LA PLATA, Md. (April 27, 2010)—The former president of the College of Southern Maryland, Dr. John Sine, had a vision that the college would be a conduit for bringing the arts to area students and residents through theatrical productions, musical entertainment, art shows and literary events. Little did he know he would be part of that vision after his retirement.

“What I wanted was for the college to have influence in the artistic life of the community. So we began to do better, larger shows in the theater, we began to produce musical events and we had famous performers come in,” Sine said in a recent interview. "At the time, the student body was still growing, and to tell you the truth, if you are going to produce meaningful stuff, the student body has to be large enough to support that. You have to have people who want to try acting, want to read poetry, want to write short stories. This [college] has to be the place that encourages that.”

Now, no longer a college administrator grappling with budget issues and staffing to advance the arts at CSM, Sine has the time to devote to literary endeavors of his own.

One of those endeavors is a trilogy of novels set in a loosely fictionalized Southern Maryland community-with a college. Following his first novel, “Cuckold Creek,” Sine’s protagonist Dean Charles Abell returns to a mounting financial crisis that threatens to shut his beloved institution. If the tension of professional doom and gloom isn’t enough, the central chapters follow Abell as he uncovers--and is haunted by--his ancestors’ link to a lynch mob killing in the Port Tobacco Valley during the 1800s.

Sine reminds readers that this is a work of fiction, though the characters and landscape are unmistakably drawn from his personal experiences. “I’m not sure about the genre of this novel,” Sine said. “It’s not historical fiction, although it does draw from actual historical events.”

Sine took an event recorded in newspapers from the 1890s and changed the names of people and places for his literary purposes.

The idea of weaving the past with the present in his second novel evolved from a painting Sine has hanging over the fireplace mantle of his home. One day, a visiting aunt recognized the painting as that of a house where two women had been murdered during her childhood.
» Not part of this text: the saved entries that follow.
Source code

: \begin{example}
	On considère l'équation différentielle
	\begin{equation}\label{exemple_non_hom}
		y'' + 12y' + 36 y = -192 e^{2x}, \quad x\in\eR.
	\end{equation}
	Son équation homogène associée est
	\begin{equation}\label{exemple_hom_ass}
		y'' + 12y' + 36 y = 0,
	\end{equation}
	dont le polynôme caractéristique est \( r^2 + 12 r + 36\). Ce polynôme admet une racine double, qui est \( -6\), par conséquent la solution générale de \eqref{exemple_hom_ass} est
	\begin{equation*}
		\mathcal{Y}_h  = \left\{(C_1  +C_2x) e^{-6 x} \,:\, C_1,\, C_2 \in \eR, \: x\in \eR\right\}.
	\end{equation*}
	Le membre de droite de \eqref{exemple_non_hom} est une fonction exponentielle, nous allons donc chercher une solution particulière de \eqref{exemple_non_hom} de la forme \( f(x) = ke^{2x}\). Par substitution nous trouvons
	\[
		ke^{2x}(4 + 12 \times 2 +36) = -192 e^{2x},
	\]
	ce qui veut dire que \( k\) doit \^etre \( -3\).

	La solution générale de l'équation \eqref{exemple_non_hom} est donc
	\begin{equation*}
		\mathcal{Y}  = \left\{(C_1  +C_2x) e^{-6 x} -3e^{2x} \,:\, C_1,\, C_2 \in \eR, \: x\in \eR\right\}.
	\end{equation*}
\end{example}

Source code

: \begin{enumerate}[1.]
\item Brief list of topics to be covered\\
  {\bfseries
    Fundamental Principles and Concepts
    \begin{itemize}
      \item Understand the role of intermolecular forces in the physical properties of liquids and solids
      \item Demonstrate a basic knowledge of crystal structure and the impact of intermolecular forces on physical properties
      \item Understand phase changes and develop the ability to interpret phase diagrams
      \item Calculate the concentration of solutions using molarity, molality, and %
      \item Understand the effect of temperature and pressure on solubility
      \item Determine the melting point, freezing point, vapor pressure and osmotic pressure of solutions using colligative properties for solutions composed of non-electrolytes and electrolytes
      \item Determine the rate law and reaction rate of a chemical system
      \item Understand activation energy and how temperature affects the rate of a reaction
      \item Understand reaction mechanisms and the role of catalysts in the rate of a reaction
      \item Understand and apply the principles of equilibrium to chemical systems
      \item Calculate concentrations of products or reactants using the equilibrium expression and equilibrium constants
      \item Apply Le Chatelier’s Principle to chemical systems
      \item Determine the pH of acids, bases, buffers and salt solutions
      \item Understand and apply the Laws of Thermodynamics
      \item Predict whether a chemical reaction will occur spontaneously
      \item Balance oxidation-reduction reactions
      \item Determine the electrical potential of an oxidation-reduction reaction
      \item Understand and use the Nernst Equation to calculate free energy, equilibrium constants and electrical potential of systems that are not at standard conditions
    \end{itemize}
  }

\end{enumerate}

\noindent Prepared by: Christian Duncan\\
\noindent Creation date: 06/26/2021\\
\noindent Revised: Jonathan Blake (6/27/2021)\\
From that recollection, Sine sought the help of Dr. James Gibb of the Port Tobacco Archeological Project. “Although we could not positively confirm that the painting was a depiction of the actual house [where the murders took place], it was in the vicinity and that was good enough for my fictional account,” said Sine.

“The report of the murders led me to a newspaper story that linked the murders with the lynching of a man at the bridge, and that, in turn, led me to an illuminating paper written by Dr. [Christine] Arnold-Lourie, professor of history and the College of Southern Maryland. The book was stimulated by historical truth, embroidered by the imagination, and hopefully will engage the reader,” said Sine.

Once the creative process is finished, according to Sine, the business of book publishing begins. As a self-published author, Sine is writer, agent, publisher, publicist, business manager and salesman and he understands why so many famous authors appear to be a little ‘distant.’ “Creative writing is an engaging solitary pursuit that takes you from normal social contact. It creates a tension between the need to go about the chore of living a daily life with others, and the compulsion to spend time creating fictional ‘others’ that people want to read about,” Sine said.

Sine is ‘diddling’ with his third book in the series. As with “Cuckold Creek,” and “Tobacco Styx Bridge,” it will be published under the name Enis St. John, a pen name he chose, “in case it turned out to be a bomb,” he said.

Sine will be center stage when he presents a book discussion and signing of “Tobacco Styx Bridge” beginning at 7 p.m., May 7 in the Learning Resources Building, Room LR-102, La Plata Campus. The event is free. Copies of the book can be purchased in advance from the college bookstore or that evening. A portion of the proceeds from the sales of Sine’s book will go to the CSM Foundation to fund the Fanny Louise Sullivan Sine Henderson Scholarship fund for single parents in need of financial aid, named for Sine’s mother.